#### Exercise prompt:
How many lines in the records below hold the word "username"? Answer with the number alone.

-- Extracted information follows --

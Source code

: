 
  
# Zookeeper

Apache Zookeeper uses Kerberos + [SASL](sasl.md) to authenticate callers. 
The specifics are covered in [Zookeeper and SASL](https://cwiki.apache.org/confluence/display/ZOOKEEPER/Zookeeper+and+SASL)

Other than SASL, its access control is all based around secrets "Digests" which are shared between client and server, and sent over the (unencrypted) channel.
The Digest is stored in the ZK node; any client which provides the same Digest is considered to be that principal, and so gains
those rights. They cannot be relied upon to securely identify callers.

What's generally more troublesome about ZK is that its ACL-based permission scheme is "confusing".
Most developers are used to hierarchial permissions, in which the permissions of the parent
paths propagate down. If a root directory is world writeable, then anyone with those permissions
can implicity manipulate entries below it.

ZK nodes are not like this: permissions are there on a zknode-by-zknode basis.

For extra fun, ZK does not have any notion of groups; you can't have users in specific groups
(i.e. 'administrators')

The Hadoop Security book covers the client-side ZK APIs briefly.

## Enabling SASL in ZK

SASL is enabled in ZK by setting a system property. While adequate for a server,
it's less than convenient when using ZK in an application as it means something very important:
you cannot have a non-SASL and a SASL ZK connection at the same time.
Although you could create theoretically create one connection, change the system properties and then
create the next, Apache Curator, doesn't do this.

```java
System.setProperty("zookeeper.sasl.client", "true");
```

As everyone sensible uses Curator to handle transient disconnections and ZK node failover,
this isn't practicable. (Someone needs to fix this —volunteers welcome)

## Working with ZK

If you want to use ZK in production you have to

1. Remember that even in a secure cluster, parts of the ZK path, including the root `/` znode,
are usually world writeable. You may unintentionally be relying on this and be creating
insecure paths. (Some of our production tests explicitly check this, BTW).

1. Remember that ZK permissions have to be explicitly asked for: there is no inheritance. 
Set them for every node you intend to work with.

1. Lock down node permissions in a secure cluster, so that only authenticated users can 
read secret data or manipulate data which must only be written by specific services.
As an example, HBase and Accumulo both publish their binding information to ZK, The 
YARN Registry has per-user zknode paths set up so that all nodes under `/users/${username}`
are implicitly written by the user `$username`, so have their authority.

-- Extracted information concluded --

#### Written response:
2